Key Learning Objectives
- Understand when to use logistic regression vs. linear regression
- Fit and interpret logistic regression models
- Master confusion matrices and classification metrics
- Understand ROC curves and AUC
- Choose appropriate thresholds
- Recognize equity considerations
Introduction to Logistic Regression
What Makes Binary Outcomes Different?
Problem with linear regression for binary outcomes: - Predictions can be > 1 or < 0 (makes no sense!) - Assumes constant effect (not realistic) - Violates regression assumptions
The Logistic Function
Solution: Predict probability that Y = 1
\[p(X) = \frac{1}{1+e^{-(\beta_0 + \beta_1X_1 + ... + \beta_kX_k)}}\]
Key properties: - Always outputs values between 0 and 1 - S-shaped curve (sigmoid)
The Logit Transformation
We work with log-odds:
\[\ln\left(\frac{p}{1-p}\right) = \beta_0 + \beta_1X_1 + ...\]
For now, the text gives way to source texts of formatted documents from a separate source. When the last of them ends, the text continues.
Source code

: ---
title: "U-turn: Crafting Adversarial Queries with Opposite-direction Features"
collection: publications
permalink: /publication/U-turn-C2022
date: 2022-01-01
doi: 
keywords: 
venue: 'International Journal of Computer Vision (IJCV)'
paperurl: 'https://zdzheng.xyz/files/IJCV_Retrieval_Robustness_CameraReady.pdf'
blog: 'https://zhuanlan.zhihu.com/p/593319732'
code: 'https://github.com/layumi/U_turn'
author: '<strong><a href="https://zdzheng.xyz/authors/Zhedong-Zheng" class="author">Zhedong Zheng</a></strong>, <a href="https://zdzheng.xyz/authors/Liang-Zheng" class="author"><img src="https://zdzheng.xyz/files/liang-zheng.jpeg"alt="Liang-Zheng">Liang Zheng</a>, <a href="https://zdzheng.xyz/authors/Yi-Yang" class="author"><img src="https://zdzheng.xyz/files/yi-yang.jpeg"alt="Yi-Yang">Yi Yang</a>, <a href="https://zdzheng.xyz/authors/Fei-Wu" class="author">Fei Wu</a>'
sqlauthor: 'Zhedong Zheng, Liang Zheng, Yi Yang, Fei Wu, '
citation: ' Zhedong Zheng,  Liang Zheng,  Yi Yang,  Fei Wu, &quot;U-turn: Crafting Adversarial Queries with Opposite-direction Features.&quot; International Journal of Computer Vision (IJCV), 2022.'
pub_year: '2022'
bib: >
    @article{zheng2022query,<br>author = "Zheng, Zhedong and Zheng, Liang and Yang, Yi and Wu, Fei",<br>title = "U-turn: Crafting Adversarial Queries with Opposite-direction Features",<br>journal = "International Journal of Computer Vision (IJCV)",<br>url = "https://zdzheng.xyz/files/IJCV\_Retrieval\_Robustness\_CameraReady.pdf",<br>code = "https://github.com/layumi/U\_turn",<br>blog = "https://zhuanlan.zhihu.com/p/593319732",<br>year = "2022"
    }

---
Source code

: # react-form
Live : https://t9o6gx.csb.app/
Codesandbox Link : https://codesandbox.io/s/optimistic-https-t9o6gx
Interpretation: - Coefficients are log-odds - Exponentiate to get odds ratios: \(e^{\beta}\) - OR > 1: increases odds - OR < 1: decreases odds
Building Logistic Models
Fitting the Model
# Use glm() with family = "binomial"
model <- glm(
is_spam ~ exclamation_marks + contains_free + length,
data = spam_data,
family = "binomial"
)
# Convert to odds ratios
odds_ratios <- exp(coef(model))Interpretation: - If OR = 1.15: 15% increase in odds per unit - If OR = 0.80: 20% decrease in odds per unit - If OR = 2.00: Doubling of odds per unit
Making Predictions
# Predict probabilities
predicted_prob <- predict(model, newdata = new_email, type = "response")But: If probability = 0.723, is this spam or not? Need to choose a threshold
Evaluating Binary Predictions
The Confusion Matrix
Four outcomes: - True Positive (TP): Correct positive prediction - False Positive (FP): Wrong positive (Type I error) - True Negative (TN): Correct negative prediction - False Negative (FN): Wrong negative (Type II error)
Performance Metrics
Sensitivity (Recall): \[\text{Sensitivity} = \frac{TP}{TP + FN}\] “Of all actual positives, how many did we catch?”
Specificity: \[\text{Specificity} = \frac{TN}{TN + FP}\] “Of all actual negatives, how many did we correctly identify?”
Precision: \[\text{Precision} = \frac{TP}{TP + FP}\] “Of our positive predictions, how many were correct?”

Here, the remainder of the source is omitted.